ASSIGNMENT:
Tell how many lines in the data below hold the string "Diagram"; give nothing but the number.

++++++++++

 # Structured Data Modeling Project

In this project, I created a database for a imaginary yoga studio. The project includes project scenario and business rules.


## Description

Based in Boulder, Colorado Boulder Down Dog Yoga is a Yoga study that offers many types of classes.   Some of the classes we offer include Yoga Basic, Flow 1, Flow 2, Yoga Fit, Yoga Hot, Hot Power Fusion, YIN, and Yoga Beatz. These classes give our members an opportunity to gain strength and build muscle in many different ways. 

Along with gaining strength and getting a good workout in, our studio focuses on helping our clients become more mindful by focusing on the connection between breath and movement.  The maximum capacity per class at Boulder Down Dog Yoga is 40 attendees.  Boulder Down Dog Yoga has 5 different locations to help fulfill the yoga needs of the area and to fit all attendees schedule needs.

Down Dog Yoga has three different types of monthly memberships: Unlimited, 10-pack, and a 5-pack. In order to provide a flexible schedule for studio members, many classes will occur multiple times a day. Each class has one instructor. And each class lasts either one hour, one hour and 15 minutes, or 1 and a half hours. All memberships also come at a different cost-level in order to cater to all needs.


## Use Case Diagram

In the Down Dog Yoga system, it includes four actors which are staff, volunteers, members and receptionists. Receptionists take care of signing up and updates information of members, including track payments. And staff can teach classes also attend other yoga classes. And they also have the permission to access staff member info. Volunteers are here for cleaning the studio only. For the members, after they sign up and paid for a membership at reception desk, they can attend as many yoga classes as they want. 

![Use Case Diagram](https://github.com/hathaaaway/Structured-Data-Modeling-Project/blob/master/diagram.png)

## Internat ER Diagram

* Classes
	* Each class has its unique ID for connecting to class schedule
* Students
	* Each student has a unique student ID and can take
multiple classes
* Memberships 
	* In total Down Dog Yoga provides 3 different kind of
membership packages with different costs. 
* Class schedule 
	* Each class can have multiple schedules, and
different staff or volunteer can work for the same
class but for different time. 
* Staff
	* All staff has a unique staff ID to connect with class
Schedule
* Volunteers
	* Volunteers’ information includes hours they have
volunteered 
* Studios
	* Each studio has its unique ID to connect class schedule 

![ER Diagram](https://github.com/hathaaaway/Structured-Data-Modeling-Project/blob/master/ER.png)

++++++++++

WRITTEN REPLY:
4